Justo en ese momento nos pidieron que entrásemos de nuevo en la sala, pero yo no pensaba dejar así mi conversación con Nalewki.

– ¿Tiene algún compromiso para comer? ¿No? En ese caso, déjeme que le invite. Usted, yo y un amigo americano.

– Será un placer.

La siguiente reunión se me hizo eterna, y creo que pasé buena parte del tiempo vigilando a Nalewki, como si temiese que pudiera escapar. Pero el desconocido no tenía intención de zafarse de mí, y en cuanto acabó la sesión acudió a mi encuentro. Le presenté a Zachary West y entramos juntos en un restaurante cercano.
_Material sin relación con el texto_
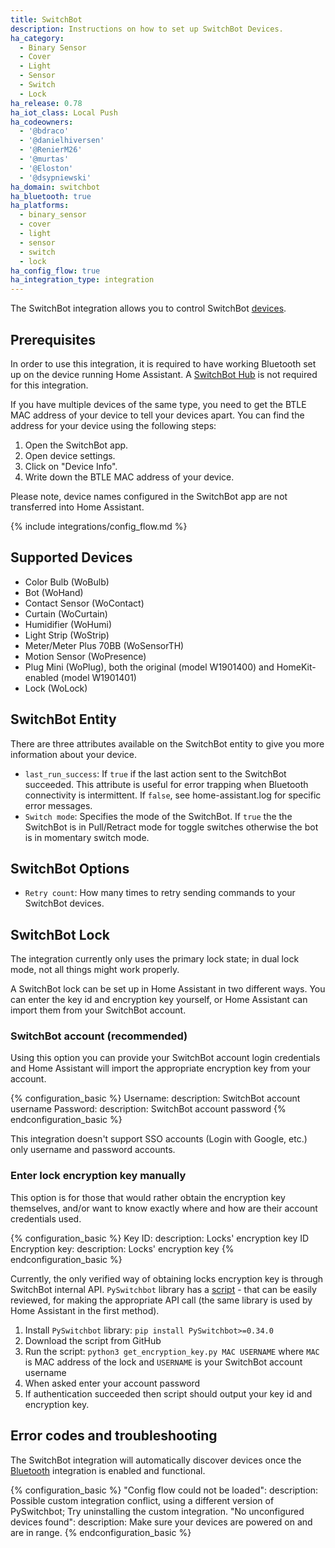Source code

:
 ```yaml
---
title: SwitchBot
description: Instructions on how to set up SwitchBot Devices.
ha_category:
  - Binary Sensor
  - Cover
  - Light
  - Sensor
  - Switch
  - Lock
ha_release: 0.78
ha_iot_class: Local Push
ha_codeowners:
  - '@bdraco'
  - '@danielhiversen'
  - '@RenierM26'
  - '@murtas'
  - '@Eloston'
  - '@dsypniewski'
ha_domain: switchbot
ha_bluetooth: true
ha_platforms:
  - binary_sensor
  - cover
  - light
  - sensor
  - switch
  - lock
ha_config_flow: true
ha_integration_type: integration
---
```


The SwitchBot integration allows you to control SwitchBot [devices](https://www.switch-bot.com/).

## Prerequisites

In order to use this integration, it is required to have working Bluetooth set up on the device running Home Assistant. A [SwitchBot Hub](https://www.switch-bot.com/search?type=product&q=hub) is not required for this integration.

If you have multiple devices of the same type, you need to get the BTLE MAC address of your device to tell your devices apart. You can find the address for your device using the following steps:

1. Open the SwitchBot app.
2. Open device settings.
3. Click on "Device Info".
4. Write down the BTLE MAC address of your device.

Please note, device names configured in the SwitchBot app are not transferred into Home Assistant.

{% include integrations/config_flow.md %}

## Supported Devices

- Color Bulb (WoBulb)
- Bot (WoHand)
- Contact Sensor (WoContact)
- Curtain (WoCurtain)
- Humidifier (WoHumi)
- Light Strip (WoStrip)
- Meter/Meter Plus 70BB (WoSensorTH)
- Motion Sensor (WoPresence)
- Plug Mini (WoPlug), both the original (model W1901400) and HomeKit-enabled (model W1901401)
- Lock (WoLock)

## SwitchBot Entity

There are three attributes available on the SwitchBot entity to give you more information about your device.

- `last_run_success`: If `true` if the last action sent to the SwitchBot succeeded. This attribute is useful for error trapping when Bluetooth connectivity is intermittent. If `false`, see home-assistant.log for specific error messages.
- `Switch mode`: Specifies the mode of the SwitchBot. If `true` the the SwitchBot is in Pull/Retract mode for toggle switches otherwise the bot is in momentary switch mode.

## SwitchBot Options

- `Retry count`: How many times to retry sending commands to your SwitchBot devices.

## SwitchBot Lock

The integration currently only uses the primary lock state; in dual lock mode, not all things might work properly.

A SwitchBot lock can be set up in Home Assistant in two different ways. You can enter the key id and encryption key yourself, or Home Assistant can import them from your SwitchBot account.
### SwitchBot account (recommended)
Using this option you can provide your SwitchBot account login credentials and Home Assistant will import the appropriate encryption key from your account.

{% configuration_basic %}
Username:
  description: SwitchBot account username
Password:
  description: SwitchBot account password
{% endconfiguration_basic %}

<div class='note warning'>
This integration doesn't support SSO accounts (Login with Google, etc.) only username and password accounts.
</div>

### Enter lock encryption key manually
This option is for those that would rather obtain the encryption key themselves, and/or want to know exactly where and how are their account credentials used.

{% configuration_basic %}
Key ID:
  description: Locks' encryption key ID
Encryption key:
  description: Locks' encryption key
{% endconfiguration_basic %}

Currently, the only verified way of obtaining locks encryption key is through SwitchBot internal API.
`PySwitchbot` library has a [script](https://github.com/Danielhiversen/pySwitchbot/blob/master/scripts/get_encryption_key.py) - that can be easily reviewed, for making the appropriate API call (the same library is used by Home Assistant in the first method).
1. Install `PySwitchbot` library: `pip install PySwitchbot>=0.34.0`
2. Download the script from GitHub
3. Run the script: `python3 get_encryption_key.py MAC USERNAME` where `MAC` is MAC address of the lock and `USERNAME` is your SwitchBot account username
4. When asked enter your account password
5. If authentication succeeded then script should output your key id and encryption key.

## Error codes and troubleshooting

The SwitchBot integration will automatically discover devices once the [Bluetooth](/integrations/bluetooth) integration is enabled and functional.

{% configuration_basic %}
"Config flow could not be loaded":
  description: Possible custom integration conflict, using a different version of PySwitchbot; Try uninstalling the custom integration.
"No unconfigured devices found":
  description: Make sure your devices are powered on and are in range.
{% endconfiguration_basic %}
Allí, resguardados los tres de la lluvia y del frío, Nalewki nos confirmó que era un superviviente del gueto de Varsovia.

– Entré allí con mi madre y mi hermano. Ella murió a los tres meses, y eso fue lo que nos salvó la vida a Janek y a mí. Los dos ingresamos en la Organización Judía de Lucha. Mi hermano murió durante la insurrección del 43. Yo conseguí escapar y me incorporé a la resistencia. Cuando acabó la guerra, mis parientes ingleses consiguieron localizarme y me establecí en Londres. Puse un negocio de baldosas. Suena vulgar, pero da mucho dinero.
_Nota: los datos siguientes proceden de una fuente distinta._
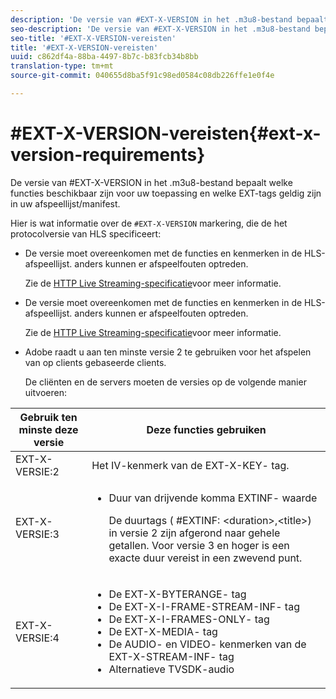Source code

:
 ```yaml
---
description: 'De versie van #EXT-X-VERSION in het .m3u8-bestand bepaalt welke functies beschikbaar zijn voor uw toepassing en welke EXT-tags geldig zijn in uw afspeellijst/manifest.'
seo-description: 'De versie van #EXT-X-VERSION in het .m3u8-bestand bepaalt welke functies beschikbaar zijn voor uw toepassing en welke EXT-tags geldig zijn in uw afspeellijst/manifest.'
seo-title: '#EXT-X-VERSION-vereisten'
title: '#EXT-X-VERSION-vereisten'
uuid: c862df4a-88ba-4497-8b7c-b83fcb34b8bb
translation-type: tm+mt
source-git-commit: 040655d8ba5f91c98ed0584c08db226ffe1e0f4e

---
```



# #EXT-X-VERSION-vereisten{#ext-x-version-requirements}

De versie van #EXT-X-VERSION in het .m3u8-bestand bepaalt welke functies beschikbaar zijn voor uw toepassing en welke EXT-tags geldig zijn in uw afspeellijst/manifest.

<!--<a id="section_8850183988124049A001758F117AD3A6"></a>-->

Hier is wat informatie over de `#EXT-X-VERSION` markering, die de het protocolversie van HLS specificeert:

* De versie moet overeenkomen met de functies en kenmerken in de HLS-afspeellijst. anders kunnen er afspeelfouten optreden.

   Zie de [HTTP Live Streaming-specificatie](https://datatracker.ietf.org/doc/draft-pantos-http-live-streaming/?include_text=1)voor meer informatie.
* De versie moet overeenkomen met de functies en kenmerken in de HLS-afspeellijst. anders kunnen er afspeelfouten optreden.

   Zie de [HTTP Live Streaming-specificatie](https://datatracker.ietf.org/doc/draft-pantos-http-live-streaming/?include_text=1)voor meer informatie.
* Adobe raadt u aan ten minste versie 2 te gebruiken voor het afspelen van op clients gebaseerde clients.

   De cliënten en de servers moeten de versies op de volgende manier uitvoeren:

<table frame="all" colsep="1" rowsep="1" id="table_62EB98EDD9DE49EC84CB1C7D59BC40E6"> 
 <thead> 
  <tr rowsep="1"> 
   <th colname="1" class="entry"> Gebruik ten minste deze versie </th> 
   <th colname="2" class="entry"> Deze functies gebruiken </th> 
  </tr> 
 </thead>
 <tbody> 
  <tr rowsep="1"> 
   <td colname="1"> <span class="codeph"> EXT-X-VERSIE:2 </span> </td> 
   <td colname="2"> Het IV-kenmerk van de <span class="codeph"> EXT-X-KEY- </span> tag. </td> 
  </tr> 
  <tr rowsep="1"> 
   <td colname="1"> <span class="codeph"> EXT-X-VERSIE:3 </span> </td> 
   <td colname="2"> 
    <ul id="ul_C9500D3F934848639C204BF248F139FF"> 
     <li id="li_535A7E3FABCB46FE872A7EA5DE2A1784">Duur van drijvende komma <span class="codeph"> EXTINF- </span> waarde <p>De duurtags ( <span class="codeph"> #EXTINF: </span>&lt;duration&gt;,&lt;title&gt;) in versie 2 zijn afgerond naar gehele getallen. Voor versie 3 en hoger is een exacte duur vereist in een zwevend punt. </p> </li> 
    </ul> </td> 
  </tr> 
  <tr rowsep="0"> 
   <td colname="1"> <p> <span class="codeph"> EXT-X-VERSIE:4 </span> </p> </td> 
   <td colname="2"> <p> 
     <ul id="ul_83D61E909D0C413FBDAB7A4A0BE1F03C"> 
      <li id="li_5071F2BE2DB74BBFB1F23B3B30C5CFD6">De <span class="codeph"> EXT-X-BYTERANGE- </span> tag </li> 
      <li id="li_A093F448567D475AB44656D4600BCBD6">De <span class="codeph"> EXT-X-I-FRAME-STREAM-INF- </span> tag </li> 
      <li id="li_1084AE3B10FD4EB387D25EEDDFBBC8CD">De <span class="codeph"> EXT-X-I-FRAMES-ONLY- </span> tag </li> 
      <li id="li_4FEFA36E300C403DBB77BB4DA46DB4EB">De <span class="codeph"> EXT-X-MEDIA- </span> tag </li> 
      <li id="li_E53D81AED45C47AEA346FA3A1B191E5C">De <span class="codeph"> AUDIO- </span> en <span class="codeph"> VIDEO- </span> kenmerken van de <span class="codeph"> EXT-X-STREAM-INF- </span> tag </li> 
      <li id="li_2E99A4971B8046F3845CF3D4D363CCCF">Alternatieve TVSDK-audio </li> 
     </ul> </p> </td> 
  </tr> 
 </tbody> 
</table>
Sonrió otra vez, y fue entonces cuando me di cuenta de que Karol Nalewki era mucho más joven de lo que había supuesto. A menudo olvidaba que el sufrimiento físico y las verdaderas privaciones tienen la facultad de arrojar años encima de hombres y mujeres.

– ¿Cuántos años tiene usted? -le pregunté.

– Treinta y nueve.

– La misma edad que tendría ahora Ithzak… me refiero al hijo de Amos Sezsmann. -Karol asintió-: Ya sé que es muy improbable, pero tal vez le conoció usted. Estaba en Varsovia cuando tuvo lugar la invasión.

Nalewki meneó la cabeza.

– Seguro que no. Su apellido me hubiese llamado la atención. Pero no es de extrañar. Piensen ustedes que éramos muchos miles en el gueto…

Ni Zachary ni yo nos atrevimos a confesar nuestras sospechas acerca de la huida de Ithzak. ¿Cómo íbamos a hablar de algo así con una persona que había visto morir a dos de sus seres queridos, que había participado incluso en la quijotesca lucha armada contra los invasores alemanes?